Incorporating Random Boundary Condition in Terms of Epistemic and Aleatory Uncertainties in Digital Twin Virtual Entities

A portion of the disclosure of this patent document contains material which is subject to (copyright or mask work) protection. The (copyright or mask work) owner has no objection to the facsimile reproduction by anyone of the patent document or the patent disclosure, as it appears in the Patent and Trademark Office patent file or records, but otherwise reserves all (copyright or mask work) rights whatsoever.

Embodiments of the present invention generally relate to virtual entities and stochastic events. More particularly, at least some embodiments of the invention relate to systems, hardware, software, computer-readable media, and methods for incorporating uncertainties into virtual entities such as digital twins.

Technology has advanced to the point where it is possible to represent industrial processes as virtual entities, an example of which is a digital twin. Digital twins provide a slew of benefits. Digital twins enable simulations to be performed that represent real world scenarios and aid in developing solutions to various concerns and problems. For example, digital twins can be used to monitor and simulate the production and transport of goods in diverse industries and in a large variety of different applications. Digital twins can simulate various interactions between processes. Digital twins facilitate making adjustments in real-world systems and processes. These interactions and simulations allow tests to be performed and decisions to be made with the goal of optimizing the relevant process (e.g., manufacturing of goods, delivery of services). Digital twins thus represent real world processes in a digital domain and allow real-world processes to be evaluated and followed digitally.

However, digital twins do not account for the uncertainty of real world processes. The inability of digital twins to effectively account for uncertainty may lead to a gap between reality and the simulation. This gap may lead, for example, to misinterpreted result, misinformed decisions and financial loss.

Embodiments of the present invention generally relate to virtual entities and to simulating real-world objects/processes digitally. More particularly, at least some embodiments of the invention relate to systems, hardware, software, computer-readable media, and methods for incorporating uncertainty into virtual entities such as digital twins. Incorporating uncertainty allows more confidence to be placed in the results of the model and/or the simulation result.

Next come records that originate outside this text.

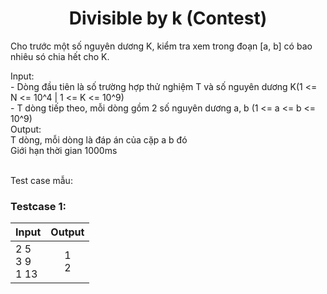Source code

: <div align="center">

# Divisible by k (Contest)

</div>

Cho trước một số nguyên dương K, kiểm tra xem trong đoạn [a, b] có bao nhiêu só chia hết cho K.<br>

Input:<br>
    - Dòng đầu tiên là số trường hợp thử nghiệm T và số nguyên dương K(1 <= N <= 10^4 | 1 <= K <= 10^9)<br>
    - T dòng tiếp theo, mỗi dòng gồm 2 số nguyên dương a, b (1 <= a <= b <= 10^9)<br>
Output:<br>
    T dòng, mỗi dòng là đáp án của cặp a b đó<br>
Giới hạn thời gian 1000ms<br>
<br>

Test case mẫu:<br>

### Testcase 1:
|Input| Output|
|-----|:-----:|
|2 5<br>3 9<br>1 13| 1<br>2|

Embodiments of the invention are discussed in the context of digital twins, but may be applied to other virtual entities. Embodiments of the invention relate to introducing uncertainty into digital twins to more effectively represent real world scenarios and processes. Embodiments of the invention introduce stochastic parameters such that the stochasticity can be represented or reflected in digital twin simulations. The digital twin is able to account for at least a portion of the stochasticity of the system/process. Thus, embodiments of the invention account for uncertainties of processes simulated by digital twins, provide a model to replace physics-based simulations, and regulate the uncertainty level of the model using, in one example, stochastic boundary conditions.

Embodiments of the invention incorporate and regulate uncertainty in digital twin simulations. In some example embodiments, stochastic boundary conditions (SBCs) and generative machine learning (ML) algorithms act as a surrogate model for more computationally expensive physics-based simulations. Embodiments of the invention may also capture the uncertainty of real-world processes and produce data or results that can be utilized for more robust decision making/optimization of processes. Advantageously, real-world variations are likely not sufficient to invalidate the model's outcome.

Embodiments of the invention may model a total uncertainty (χ). In one example, the uncertainty is separated into two classes. Epistemic uncertainty (α) is a type of uncertainty about values that can be measured and that can be reduced through better measurements or more data. Aleatory uncertainty (β) is a type of uncertainty that cannot be affected by collecting more data.

In one example, random epistemic variables that are inherent to the process being simulated are mapped as follows: U={u, u, . . . , u}. This mapping U is an example of epistemic boundary conditions (EBCs). The non-deterministic variables are examples of aleatory boundary conditions (ABCs) and are mapped as follows: V={v, v, . . . , v}. The set of all random variables are defined as: SBCs (Ω={U∪V}).

In one example, a physics-based model (e.g., Finite Element Method Solver) may be executed to alter or use the SBCs to generate a dataset D. This may allow conditions to be altered regarding a prior understanding (e.g., using a prior distribution of the SBCs) of the process being evaluated. For example, temperatures in a process range from 20° C. to 35° C., or pressures are between 1 atm up to 1.25 atm.

The dataset D may be used to construct a generative model M (e.g., a variational auto-encoder (VAC)). During training, in the case of a VAC, embodiments of the invention append EBCs in a latent dimension of the VAC. In other generative models, the information may be incorporated by differently (e.g., as a residual layer).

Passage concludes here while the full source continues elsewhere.